The Sherpa's body is still very normal even if it has to climb. That's thanks to the gene called EPAS1, which allows their blood to thicken more than normal people.
7. Many people have to carry oxygen reserves when climbing
All to ensure safety. However, there are some who do not need to do so, such as Reinhold Messner and Peter Habeler in May 1978.
8. You will not be able to camp arbitrarily on Everest
Everything is preset. From the main camp at an altitude of 5.5 km, you will have to go to Khumbu Ice Waterfall at 5.9 km to meet another camp, called Camp 1. At 6.4 km will have Camp 2.
Want to go to Camp 3, you have to climb another 800m, while Camp 4 is 7.9km high. This is also an important boundary, because passing this landmark you will enter the "death zone" – where the concentration of oxygen is low to dangerous levels.
From here, you will have 24 hours to complete the road to conquer Mount Everest, then climb down right in the day.

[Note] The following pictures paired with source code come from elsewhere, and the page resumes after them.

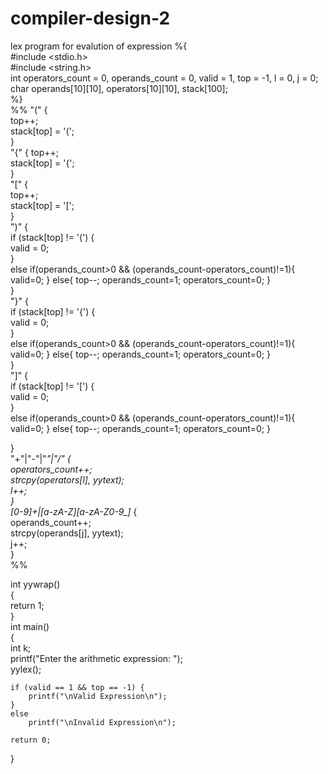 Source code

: # compiler-design-2
lex program for evalution of expression
%{  
#include <stdio.h>  
#include <string.h>  
    int operators_count = 0, operands_count = 0, valid = 1, top = -1, l = 0, j = 0;  
    char operands[10][10], operators[10][10], stack[100];  
%}  
%% 
"(" {  
    top++;  
    stack[top] = '(';  
}  
"{" { 
    top++;  
    stack[top] = '{';  
}  
"[" {  
    top++;  
    stack[top] = '[';  
}  
")" {  
    if (stack[top] != '(') {  
        valid = 0;      
    }  
    else if(operands_count>0 && (operands_count-operators_count)!=1){ 
        valid=0; 
    } 
    else{ 
        top--; 
        operands_count=1; 
        operators_count=0; 
    }  
}  
"}" {  
    if (stack[top] != '{') {  
        valid = 0;      
    }  
    else if(operands_count>0 && (operands_count-operators_count)!=1){ 
        valid=0; 
    } 
    else{ 
        top--; 
        operands_count=1; 
        operators_count=0; 
    }  
}  
"]" {  
    if (stack[top] != '[') {  
        valid = 0;  
    }  
    else if(operands_count>0 && (operands_count-operators_count)!=1){ 
        valid=0; 
    } 
    else{ 
        top--; 
        operands_count=1; 
        operators_count=0; 
    }  
          
}  
"+"|"-"|"*"|"/" {  
    operators_count++;  
    strcpy(operators[l], yytext);  
    l++;  
}  
[0-9]+|[a-zA-Z][a-zA-Z0-9_]* {  
    operands_count++;  
    strcpy(operands[j], yytext);  
    j++;  
}  
%%  
  
  
int yywrap()  
{  
    return 1;  
}  
int main()  
{  
    int k;  
    printf("Enter the arithmetic expression: ");  
    yylex();  
  
    if (valid == 1 && top == -1) {  
        printf("\nValid Expression\n");  
    }  
    else
        printf("\nInvalid Expression\n");  
  
    return 0; 
}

It is also the choice of most climbers, because they want to limit the time in this area to as low as possible.
9. The road to climb to the top is not the most frightening place
Although located in the "death zone", the last road to Mount Everest is not the most feared place. Khumbu Ice Waterfall is the place to hold this title – according to the conclusion of the majority of climbers.
The Ice Waterfall area is located between the Main Camp and Camp 1, so during training everyone must overcome it. The problem is that because the climate is getting hotter, this Ice Waterfall has become more unstable than ever.
Waterfall ice – the scariest place on Everest
In the period of 1953 – 2016, there were 44 people died at Thac Bang, accounting for 25% of the total death toll on the entire road. The victims died by falling into ravines formed by melting ice.
10. A lot of bodies are still in the mountains
306 people were killed on Mount Everest, but most of the bodies were still lying in the cold snow. Nobody brought them down, simply because it was very dangerous and extremely expensive.
The cost to transport a corpse often amounted to tens of thousands of dollars – the highest case recorded was $ 70,000. This is a number that can be considered commensurate with the danger of this job, because even indigenous people must die.